Records from a collection:
Segment Open

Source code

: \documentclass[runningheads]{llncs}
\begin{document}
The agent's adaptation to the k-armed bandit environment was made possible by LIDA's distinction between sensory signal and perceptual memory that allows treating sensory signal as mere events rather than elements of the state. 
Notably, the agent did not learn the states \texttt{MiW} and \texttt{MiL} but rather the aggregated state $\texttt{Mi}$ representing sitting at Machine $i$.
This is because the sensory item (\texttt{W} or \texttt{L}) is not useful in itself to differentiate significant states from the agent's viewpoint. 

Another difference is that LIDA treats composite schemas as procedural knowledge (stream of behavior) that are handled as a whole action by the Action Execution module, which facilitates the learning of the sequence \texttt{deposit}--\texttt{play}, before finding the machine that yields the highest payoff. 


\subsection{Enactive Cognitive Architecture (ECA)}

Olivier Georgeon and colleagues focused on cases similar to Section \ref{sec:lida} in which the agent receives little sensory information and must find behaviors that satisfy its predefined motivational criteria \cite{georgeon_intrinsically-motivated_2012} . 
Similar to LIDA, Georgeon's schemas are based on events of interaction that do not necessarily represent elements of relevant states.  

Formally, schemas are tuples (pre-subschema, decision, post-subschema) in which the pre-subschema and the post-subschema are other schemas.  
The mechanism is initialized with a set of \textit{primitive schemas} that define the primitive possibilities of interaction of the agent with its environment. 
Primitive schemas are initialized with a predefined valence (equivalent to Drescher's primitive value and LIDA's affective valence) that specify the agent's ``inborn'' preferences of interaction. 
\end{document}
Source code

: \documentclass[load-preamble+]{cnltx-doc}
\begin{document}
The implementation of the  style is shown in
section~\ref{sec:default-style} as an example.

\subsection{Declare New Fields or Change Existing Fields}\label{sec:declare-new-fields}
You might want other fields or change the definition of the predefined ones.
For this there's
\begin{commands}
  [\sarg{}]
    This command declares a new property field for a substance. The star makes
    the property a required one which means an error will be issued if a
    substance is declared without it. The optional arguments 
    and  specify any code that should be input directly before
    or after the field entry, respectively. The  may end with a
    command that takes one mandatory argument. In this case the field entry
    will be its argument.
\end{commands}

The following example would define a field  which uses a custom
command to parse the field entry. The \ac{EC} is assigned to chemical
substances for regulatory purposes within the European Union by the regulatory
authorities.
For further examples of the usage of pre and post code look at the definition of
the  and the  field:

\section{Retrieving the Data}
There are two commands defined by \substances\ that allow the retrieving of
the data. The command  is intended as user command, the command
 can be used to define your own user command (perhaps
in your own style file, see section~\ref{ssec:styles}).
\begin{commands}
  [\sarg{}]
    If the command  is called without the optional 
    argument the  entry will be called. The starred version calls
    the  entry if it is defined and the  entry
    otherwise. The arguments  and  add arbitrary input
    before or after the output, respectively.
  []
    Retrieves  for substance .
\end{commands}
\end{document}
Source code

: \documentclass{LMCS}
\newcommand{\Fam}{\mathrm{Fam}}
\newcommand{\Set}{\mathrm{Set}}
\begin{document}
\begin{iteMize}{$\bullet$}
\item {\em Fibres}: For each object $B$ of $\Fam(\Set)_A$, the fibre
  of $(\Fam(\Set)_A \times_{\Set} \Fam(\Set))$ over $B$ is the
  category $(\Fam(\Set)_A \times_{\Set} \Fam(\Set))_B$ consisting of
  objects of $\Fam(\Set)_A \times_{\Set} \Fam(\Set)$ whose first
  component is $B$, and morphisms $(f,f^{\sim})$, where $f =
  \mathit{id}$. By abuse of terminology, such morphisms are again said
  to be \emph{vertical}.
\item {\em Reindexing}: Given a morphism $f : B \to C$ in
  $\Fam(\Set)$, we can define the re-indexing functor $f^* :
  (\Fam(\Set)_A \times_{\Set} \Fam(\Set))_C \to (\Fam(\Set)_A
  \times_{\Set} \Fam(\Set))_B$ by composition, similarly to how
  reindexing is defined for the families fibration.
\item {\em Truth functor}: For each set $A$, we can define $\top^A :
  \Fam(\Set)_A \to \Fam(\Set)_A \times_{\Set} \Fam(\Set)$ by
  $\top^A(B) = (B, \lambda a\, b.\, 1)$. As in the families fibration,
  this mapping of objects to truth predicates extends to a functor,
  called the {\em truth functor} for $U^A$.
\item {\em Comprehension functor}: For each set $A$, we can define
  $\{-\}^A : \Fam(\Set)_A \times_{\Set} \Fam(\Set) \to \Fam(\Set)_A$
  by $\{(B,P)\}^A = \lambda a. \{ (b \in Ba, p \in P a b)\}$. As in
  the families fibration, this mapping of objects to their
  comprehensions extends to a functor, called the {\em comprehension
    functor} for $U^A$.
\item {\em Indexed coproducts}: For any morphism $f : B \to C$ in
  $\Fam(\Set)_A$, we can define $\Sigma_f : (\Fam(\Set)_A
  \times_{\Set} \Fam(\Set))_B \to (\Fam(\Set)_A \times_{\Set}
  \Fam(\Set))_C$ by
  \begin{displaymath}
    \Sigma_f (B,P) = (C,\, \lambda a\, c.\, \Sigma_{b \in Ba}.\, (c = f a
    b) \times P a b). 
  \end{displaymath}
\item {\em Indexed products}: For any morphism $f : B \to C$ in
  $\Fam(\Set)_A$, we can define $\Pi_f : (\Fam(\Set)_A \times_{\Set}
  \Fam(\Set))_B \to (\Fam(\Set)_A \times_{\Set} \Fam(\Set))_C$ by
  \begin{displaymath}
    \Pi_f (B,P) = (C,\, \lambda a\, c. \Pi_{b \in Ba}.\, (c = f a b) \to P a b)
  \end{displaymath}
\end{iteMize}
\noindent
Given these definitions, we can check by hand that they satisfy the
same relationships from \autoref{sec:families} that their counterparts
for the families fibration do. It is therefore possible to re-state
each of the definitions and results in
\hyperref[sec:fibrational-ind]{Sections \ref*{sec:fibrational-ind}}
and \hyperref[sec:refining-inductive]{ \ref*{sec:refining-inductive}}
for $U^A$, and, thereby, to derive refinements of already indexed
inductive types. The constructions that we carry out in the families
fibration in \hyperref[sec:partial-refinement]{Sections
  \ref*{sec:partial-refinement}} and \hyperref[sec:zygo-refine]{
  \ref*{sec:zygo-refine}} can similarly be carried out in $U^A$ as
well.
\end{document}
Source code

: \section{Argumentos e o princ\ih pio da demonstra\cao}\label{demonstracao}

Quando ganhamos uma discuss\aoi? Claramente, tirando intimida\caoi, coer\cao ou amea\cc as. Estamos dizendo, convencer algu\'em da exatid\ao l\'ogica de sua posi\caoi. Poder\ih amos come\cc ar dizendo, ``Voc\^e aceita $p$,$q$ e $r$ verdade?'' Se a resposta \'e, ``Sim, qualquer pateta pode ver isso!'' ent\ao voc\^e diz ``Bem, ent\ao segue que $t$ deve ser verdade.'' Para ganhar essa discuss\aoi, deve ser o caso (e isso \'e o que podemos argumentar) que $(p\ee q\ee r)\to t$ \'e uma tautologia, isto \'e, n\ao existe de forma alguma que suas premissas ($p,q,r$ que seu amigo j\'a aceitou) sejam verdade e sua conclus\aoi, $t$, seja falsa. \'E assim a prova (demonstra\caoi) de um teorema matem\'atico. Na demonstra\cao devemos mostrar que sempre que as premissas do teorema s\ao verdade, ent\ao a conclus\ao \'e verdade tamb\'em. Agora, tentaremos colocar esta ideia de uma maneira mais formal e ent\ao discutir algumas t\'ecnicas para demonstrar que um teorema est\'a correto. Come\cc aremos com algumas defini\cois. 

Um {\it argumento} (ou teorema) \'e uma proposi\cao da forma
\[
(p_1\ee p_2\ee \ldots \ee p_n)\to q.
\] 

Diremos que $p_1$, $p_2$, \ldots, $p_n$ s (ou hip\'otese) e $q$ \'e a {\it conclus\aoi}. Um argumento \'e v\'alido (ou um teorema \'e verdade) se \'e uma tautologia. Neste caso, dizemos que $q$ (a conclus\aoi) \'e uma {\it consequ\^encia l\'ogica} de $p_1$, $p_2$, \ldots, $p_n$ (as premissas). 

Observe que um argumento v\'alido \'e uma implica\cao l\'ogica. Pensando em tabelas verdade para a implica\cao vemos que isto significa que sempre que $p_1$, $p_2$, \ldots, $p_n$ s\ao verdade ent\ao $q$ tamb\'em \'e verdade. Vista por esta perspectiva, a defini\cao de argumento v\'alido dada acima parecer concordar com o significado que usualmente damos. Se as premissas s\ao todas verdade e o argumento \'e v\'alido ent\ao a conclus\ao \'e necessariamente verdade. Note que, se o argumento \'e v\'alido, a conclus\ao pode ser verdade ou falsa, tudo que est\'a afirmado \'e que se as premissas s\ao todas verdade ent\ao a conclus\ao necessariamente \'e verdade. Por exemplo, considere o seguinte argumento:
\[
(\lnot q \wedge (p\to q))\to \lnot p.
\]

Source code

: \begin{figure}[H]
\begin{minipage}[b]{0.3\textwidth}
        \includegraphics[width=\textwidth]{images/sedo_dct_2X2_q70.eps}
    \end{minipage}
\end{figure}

Segment Closed

What is needed is a copy of every line above in which "partial" appears.

fibration in \hyperref[sec:partial-refinement]{Sections
  \ref*{sec:partial-refinement}} and \hyperref[sec:zygo-refine]{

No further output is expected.